● What needs to be done
Filter the entries down to the lines containing "kodu", and copy those lines.

Provided data START

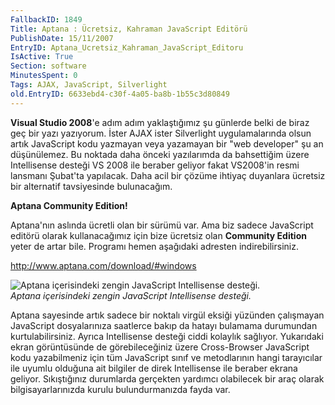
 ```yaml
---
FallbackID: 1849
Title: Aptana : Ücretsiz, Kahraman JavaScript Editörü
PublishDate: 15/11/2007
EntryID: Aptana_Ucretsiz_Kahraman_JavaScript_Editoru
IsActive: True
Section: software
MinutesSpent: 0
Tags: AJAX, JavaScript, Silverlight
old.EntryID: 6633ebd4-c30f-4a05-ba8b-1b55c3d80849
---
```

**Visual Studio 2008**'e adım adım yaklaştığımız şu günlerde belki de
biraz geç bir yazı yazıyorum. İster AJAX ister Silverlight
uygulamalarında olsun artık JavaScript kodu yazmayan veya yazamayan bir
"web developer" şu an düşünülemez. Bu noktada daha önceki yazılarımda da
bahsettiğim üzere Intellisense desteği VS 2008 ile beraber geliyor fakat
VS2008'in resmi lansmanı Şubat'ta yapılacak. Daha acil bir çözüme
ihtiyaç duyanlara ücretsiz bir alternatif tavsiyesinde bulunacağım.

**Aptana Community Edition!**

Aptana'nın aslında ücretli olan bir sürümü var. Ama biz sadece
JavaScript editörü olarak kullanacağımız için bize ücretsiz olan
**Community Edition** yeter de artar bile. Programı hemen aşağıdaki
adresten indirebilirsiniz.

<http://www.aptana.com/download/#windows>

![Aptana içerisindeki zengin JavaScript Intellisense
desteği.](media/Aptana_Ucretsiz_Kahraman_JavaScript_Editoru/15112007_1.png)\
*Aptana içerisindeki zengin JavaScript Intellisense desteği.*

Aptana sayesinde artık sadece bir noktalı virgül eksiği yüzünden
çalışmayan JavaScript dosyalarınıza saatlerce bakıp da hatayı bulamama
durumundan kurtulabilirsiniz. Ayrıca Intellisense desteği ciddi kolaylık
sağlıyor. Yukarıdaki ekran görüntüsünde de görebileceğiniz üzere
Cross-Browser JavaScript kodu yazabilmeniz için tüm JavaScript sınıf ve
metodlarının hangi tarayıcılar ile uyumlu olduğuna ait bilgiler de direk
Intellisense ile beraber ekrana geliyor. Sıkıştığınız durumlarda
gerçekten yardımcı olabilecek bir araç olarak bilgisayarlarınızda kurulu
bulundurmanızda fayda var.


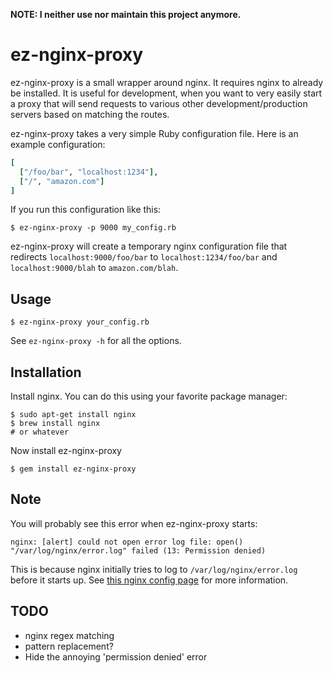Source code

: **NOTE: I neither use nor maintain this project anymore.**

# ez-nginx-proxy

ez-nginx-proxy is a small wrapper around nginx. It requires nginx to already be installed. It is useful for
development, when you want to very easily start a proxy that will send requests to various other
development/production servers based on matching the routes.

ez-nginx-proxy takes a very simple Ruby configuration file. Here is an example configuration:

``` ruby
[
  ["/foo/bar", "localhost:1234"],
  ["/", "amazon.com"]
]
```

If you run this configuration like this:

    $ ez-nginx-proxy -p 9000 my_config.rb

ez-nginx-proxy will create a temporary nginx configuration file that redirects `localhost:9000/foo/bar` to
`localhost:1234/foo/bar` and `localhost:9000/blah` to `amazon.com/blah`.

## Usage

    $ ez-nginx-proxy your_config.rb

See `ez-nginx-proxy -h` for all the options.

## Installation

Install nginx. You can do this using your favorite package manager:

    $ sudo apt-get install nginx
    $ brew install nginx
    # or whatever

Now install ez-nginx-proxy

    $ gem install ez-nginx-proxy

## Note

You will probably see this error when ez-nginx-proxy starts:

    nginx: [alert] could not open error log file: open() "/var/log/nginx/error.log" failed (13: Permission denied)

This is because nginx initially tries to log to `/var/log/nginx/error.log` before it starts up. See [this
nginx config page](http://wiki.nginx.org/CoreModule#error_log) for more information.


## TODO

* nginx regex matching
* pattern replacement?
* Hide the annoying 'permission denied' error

Provided data END

● Solution to this exercise
uygulamalarında olsun artık JavaScript kodu yazmayan veya yazamayan bir
Cross-Browser JavaScript kodu yazabilmeniz için tüm JavaScript sınıf ve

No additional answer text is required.